- **TASK DIRECTIONS**
Pull every line that includes the word "cite" out of the data below and copy it.

(Recorded data)
--*--

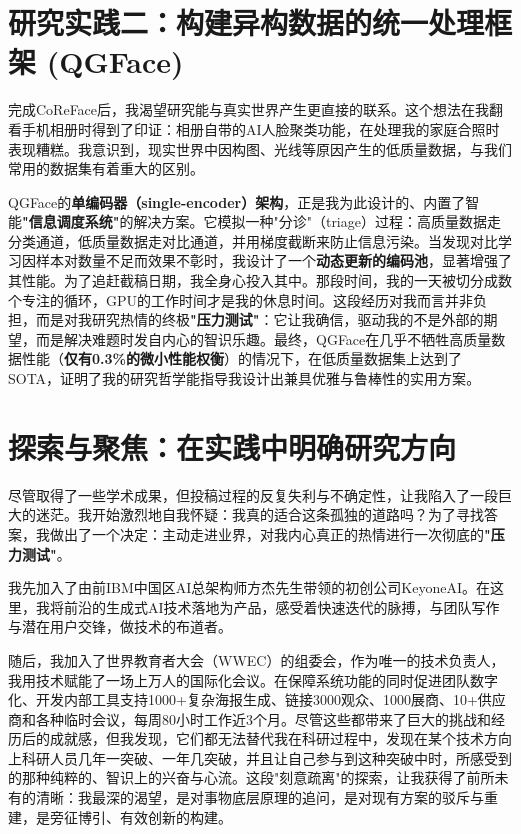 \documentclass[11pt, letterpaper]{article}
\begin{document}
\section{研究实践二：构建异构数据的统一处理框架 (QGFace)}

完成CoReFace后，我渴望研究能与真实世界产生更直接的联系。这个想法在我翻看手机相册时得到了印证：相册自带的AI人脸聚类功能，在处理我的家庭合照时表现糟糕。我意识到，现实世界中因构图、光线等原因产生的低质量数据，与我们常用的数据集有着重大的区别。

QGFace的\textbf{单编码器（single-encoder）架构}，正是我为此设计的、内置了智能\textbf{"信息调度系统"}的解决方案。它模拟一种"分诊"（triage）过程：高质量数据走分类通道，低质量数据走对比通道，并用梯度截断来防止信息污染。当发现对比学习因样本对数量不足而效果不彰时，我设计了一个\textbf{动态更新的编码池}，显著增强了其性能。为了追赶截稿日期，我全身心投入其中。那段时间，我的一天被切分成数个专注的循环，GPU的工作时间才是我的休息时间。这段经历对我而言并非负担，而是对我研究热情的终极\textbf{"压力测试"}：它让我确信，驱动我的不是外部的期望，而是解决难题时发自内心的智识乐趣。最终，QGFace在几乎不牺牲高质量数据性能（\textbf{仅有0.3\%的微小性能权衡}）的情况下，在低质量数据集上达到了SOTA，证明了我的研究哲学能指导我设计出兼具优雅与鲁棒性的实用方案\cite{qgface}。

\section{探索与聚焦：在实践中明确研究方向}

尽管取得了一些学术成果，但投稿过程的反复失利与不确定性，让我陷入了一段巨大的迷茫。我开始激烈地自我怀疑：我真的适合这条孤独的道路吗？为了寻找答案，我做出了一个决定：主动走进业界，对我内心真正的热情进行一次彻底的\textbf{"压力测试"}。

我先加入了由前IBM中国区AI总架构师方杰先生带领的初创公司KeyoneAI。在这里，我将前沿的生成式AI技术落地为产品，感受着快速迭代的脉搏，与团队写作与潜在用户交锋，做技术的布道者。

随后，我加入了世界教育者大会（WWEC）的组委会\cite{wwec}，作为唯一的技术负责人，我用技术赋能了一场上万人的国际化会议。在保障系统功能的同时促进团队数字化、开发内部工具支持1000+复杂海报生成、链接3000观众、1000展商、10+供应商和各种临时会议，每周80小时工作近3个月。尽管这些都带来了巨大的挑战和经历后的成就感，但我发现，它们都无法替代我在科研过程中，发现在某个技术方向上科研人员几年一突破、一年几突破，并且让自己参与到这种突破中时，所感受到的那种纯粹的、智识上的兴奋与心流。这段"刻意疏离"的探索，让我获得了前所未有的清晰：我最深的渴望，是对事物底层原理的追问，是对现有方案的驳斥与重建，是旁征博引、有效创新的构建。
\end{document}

--*--

- **ANSWER TO THE EXERCISE**
QGFace的\textbf{单编码器（single-encoder）架构}，正是我为此设计的、内置了智能\textbf{"信息调度系统"}的解决方案。它模拟一种"分诊"（triage）过程：高质量数据走分类通道，低质量数据走对比通道，并用梯度截断来防止信息污染。当发现对比学习因样本对数量不足而效果不彰时，我设计了一个\textbf{动态更新的编码池}，显著增强了其性能。为了追赶截稿日期，我全身心投入其中。那段时间，我的一天被切分成数个专注的循环，GPU的工作时间才是我的休息时间。这段经历对我而言并非负担，而是对我研究热情的终极\textbf{"压力测试"}：它让我确信，驱动我的不是外部的期望，而是解决难题时发自内心的智识乐趣。最终，QGFace在几乎不牺牲高质量数据性能（\textbf{仅有0.3\%的微小性能权衡}）的情况下，在低质量数据集上达到了SOTA，证明了我的研究哲学能指导我设计出兼具优雅与鲁棒性的实用方案\cite{qgface}。
随后，我加入了世界教育者大会（WWEC）的组委会\cite{wwec}，作为唯一的技术负责人，我用技术赋能了一场上万人的国际化会议。在保障系统功能的同时促进团队数字化、开发内部工具支持1000+复杂海报生成、链接3000观众、1000展商、10+供应商和各种临时会议，每周80小时工作近3个月。尽管这些都带来了巨大的挑战和经历后的成就感，但我发现，它们都无法替代我在科研过程中，发现在某个技术方向上科研人员几年一突破、一年几突破，并且让自己参与到这种突破中时，所感受到的那种纯粹的、智识上的兴奋与心流。这段"刻意疏离"的探索，让我获得了前所未有的清晰：我最深的渴望，是对事物底层原理的追问，是对现有方案的驳斥与重建，是旁征博引、有效创新的构建。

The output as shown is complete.